I now give the statement of two women, the wives of ballast-heavers, that I may further show how the wives and families of these men are affected by the present system.

“I have been 11 years married,” said one, “and have had five children, four being now living.”

The other woman had been married 23 years, but has no children living.

“We are very badly off,” said the woman with a family, “my husband drinking hard. When I first knew him—when we were sweethearts in a country part of Ireland—he was a farm-labourer and I was a collier’s daughter, he was a sober and well-behaved man. Two years after we were married, and he was a sober man those two years still. We came to London to better ourselves, worse luck. The first work he got was ballast-heaving. Then he was obligated to drink or he couldn’t get work; and so, poor man, he got fond of it. This winter oft enough he brings me and the children home 2s. or 1s. 6d. after a job; and on that we may live for two or three days,—we’re half starved, in course. The children have nothing to eat. It’s enough to tear any poor woman’s heart to pieces. What’s gone into the publican’s till would get the children bread, and bedding, and bits of clothes. Nothing but his being employed at ballast-heaving made him a drunkard, for he is a drunkard now. He often comes home and ill-uses me, but he doesn’t ill-use the children. He beats me with his fists; he strikes me in the face; he has kicked me. When he was a sober man he was a kind, good husband; and when he’s sober now, poor man, he’s a kind, good husband still. If he was a sober man again with his work, I’d be happy and comfortable to what I am now. Almost all his money goes in drink.”

“We can’t get shoes to our feet,” said the second woman.

“When my husband is sober and begins to think,” (continued the first,) “he wishes he could get rid of such a system of drinking,—he really does wish it, for he loves his family, but when he goes out to work he forgets all that. It’s just the drink that does it. I would like him to have a fair allowance at his work, he requires it; and beyond that it’s all waste and sin: but he’s forced to waste it, and to run into sin, and so we all have to suffer. We are often without fire. Much in the pawn-shop do you say, sir? Indeed I haven’t much out.”

“We,” interposed the elder woman, “haven’t a stitch but what’s in pawn except what wouldn’t be taken.
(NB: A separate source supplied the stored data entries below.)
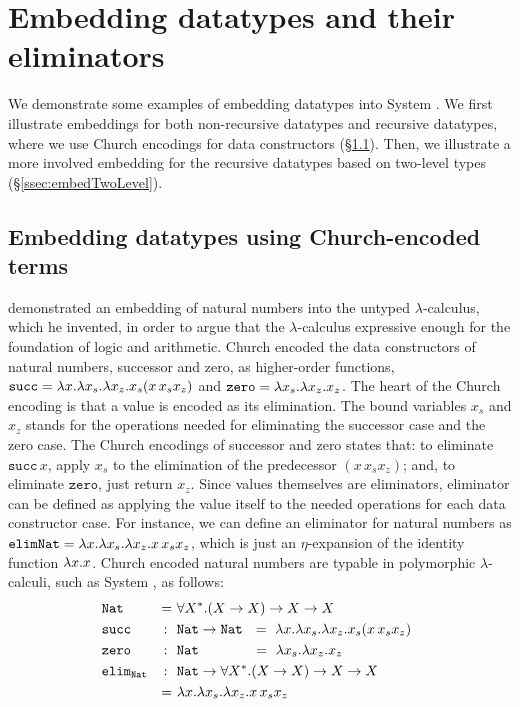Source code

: \section{Embedding datatypes and their eliminators} \label{sec:data}
We demonstrate some examples of embedding datatypes into System \Fi.
We first illustrate embeddings for both non-recursive datatypes and
recursive datatypes, where we use Church encodings \cite{Church33}
for data constructors (\S\ref{ssec:embedChurch}). Then, we illustrate
a more involved embedding for the recursive datatypes based on two-level types
(\S\ref{ssec:embedTwoLevel}).

\subsection{Embedding datatypes using Church-encoded terms}
\label{ssec:embedChurch}
\citet{Church33} demonstrated an embedding of natural numbers into
the untyped $\lambda$-calculus, which he invented, in order to argue
that the $\lambda$-calculus  expressive enough for the foundation of
logic and arithmetic. Church encoded the data constructors of natural numbers,
successor and zero, as higher-order functions,
$\mathtt{succ}=\lambda x.\lambda x_s.\lambda x_z.x_s(x\,x_s x_z)$ and
$\mathtt{zero}=\lambda x_s.\lambda x_z.x_z$.
The heart of the Church encoding is that a value is encoded as its elimination.
The bound variables $x_s$ and $x_z$ stands for the operations needed for
eliminating the successor case and the zero case. The Church encodings of
successor and zero states that: to eliminate $\mathtt{succ}\,x$, apply $x_s$
to the elimination of the predecessor $(x\,x_s x_z)$; and,
to eliminate $\mathtt{zero}$, just return $x_z$.
Since values themselves are eliminators,
eliminator can be defined as applying the value itself to the needed operations
for each data constructor case. For instance, we can define an eliminator
for natural numbers as $\mathtt{elimNat}=\lambda x.\lambda x_s.\lambda x_z.x\,x_s x_z$,
which is just an $\eta$-expansion of the identity function $\lambda x.x$.
Church encoded natural numbers are typable in polymorphic $\lambda$-calculi,
such as System \Fw, as follows:\vspace*{-7pt}
\begin{align*}
&\texttt{Nat} &=~& \forall X^{*}.(X -> X) -> X -> X \qquad\qquad\qquad\\
&\texttt{succ} &\!\!\!:~~& \texttt{Nat} -> \texttt{Nat}
	~~ =~ \l x.\l x_s.\l x_z.x_s(x\,x_s x_z) \\
&\texttt{zero} &\!\!\!:~~& \texttt{Nat} \qquad\quad\,
	~~ =~ \l x_s.\l x_z.x_z \\
&\mathtt{elim_{Nat}} &\!\!\!:~~& \texttt{Nat} -> \forall X^{*}.(X -> X)-> X-> X \\
& &=~& \l x.\l x_s.\l x_z.x\,x_s x_z
\end{align*}~\vspace*{-15pt}

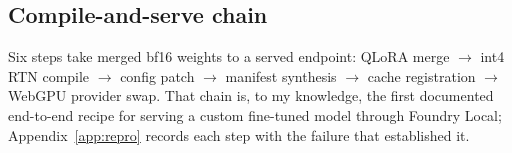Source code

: \subsection{Compile-and-serve chain}\label{sec:imp-compile}
Six steps take merged bf16 weights to a served endpoint: QLoRA merge
$\to$ int4 RTN compile $\to$ config patch $\to$ manifest synthesis $\to$
cache registration $\to$ WebGPU provider swap. That chain is, to my
knowledge, the first documented end-to-end recipe for serving a custom
fine-tuned model through Foundry Local;
Appendix~\ref{app:repro} records each step with the failure that
established it.
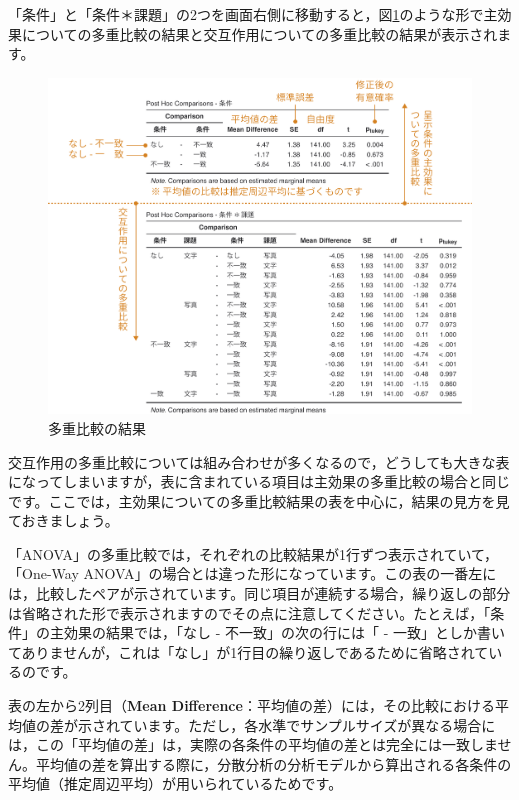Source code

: \documentclass[
  12pt,
  a5jpaper,
  lualatex, ja=standard]{bxjsbook}
\begin{document}
「条件」と「条件＊課題」の2つを画面右側に移動すると，図\ref{fig:ANOVA-anova-posthoc-results}のような形で主効果についての多重比較の結果と交互作用についての多重比較の結果が表示されます。

\begin{figure}[!ht]

{\centering \includegraphics[width=1\linewidth]{images/ANOVA/anova-posthoc-results} 

}

\caption{多重比較の結果}\label{fig:ANOVA-anova-posthoc-results}
\end{figure}

交互作用の多重比較については組み合わせが多くなるので，どうしても大きな表になってしまいますが，表に含まれている項目は主効果の多重比較の場合と同じです。ここでは，主効果についての多重比較結果の表を中心に，結果の見方を見ておきましょう。

「ANOVA」の多重比較では，それぞれの比較結果が1行ずつ表示されていて，「One-Way ANOVA」の場合とは違った形になっています。この表の一番左には，比較したペアが示されています。同じ項目が連続する場合，繰り返しの部分は省略された形で表示されますのでその点に注意してください。たとえば，「条件」の主効果の結果では，「なし - 不一致」の次の行には「 - 一致」としか書いてありませんが，これは「なし」が1行目の繰り返しであるために省略されているのです。

表の左から2列目（\textbf{Mean Difference}：平均値の差）には，その比較における平均値の差が示されています。ただし，各水準でサンプルサイズが異なる場合には，この「平均値の差」は，実際の各条件の平均値の差とは完全には一致しません。平均値の差を算出する際に，分散分析の分析モデルから算出される各条件の平均値（推定周辺平均）が用いられているためです。
\end{document}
We have 50s. worth in pawn altogether—all for meat and fire.”

“I can’t, I daren’t,” the younger woman said, “expect anything better while the present system of work continues. My husband’s a slave, and we suffer for it.”

The elder woman made a similar statement. After his score is paid, she said, her husband has brought her 4s., 3s., 2s., 1s., and often nothing, coming home drunk with nothing at all. Both women stated that the drink made their husbands sick and ill, and for sickness there was no provision whatever. They could have taken me to numbers of women situated and used as they were. The rooms are four bare walls, with a few pieces of furniture and bedding such as no one would give a penny for. The young woman was perfectly modest in manner, speech, and look, and spoke of what her husband was and still might be with much feeling. She came to me with a half-clad and half-famished child in her arms.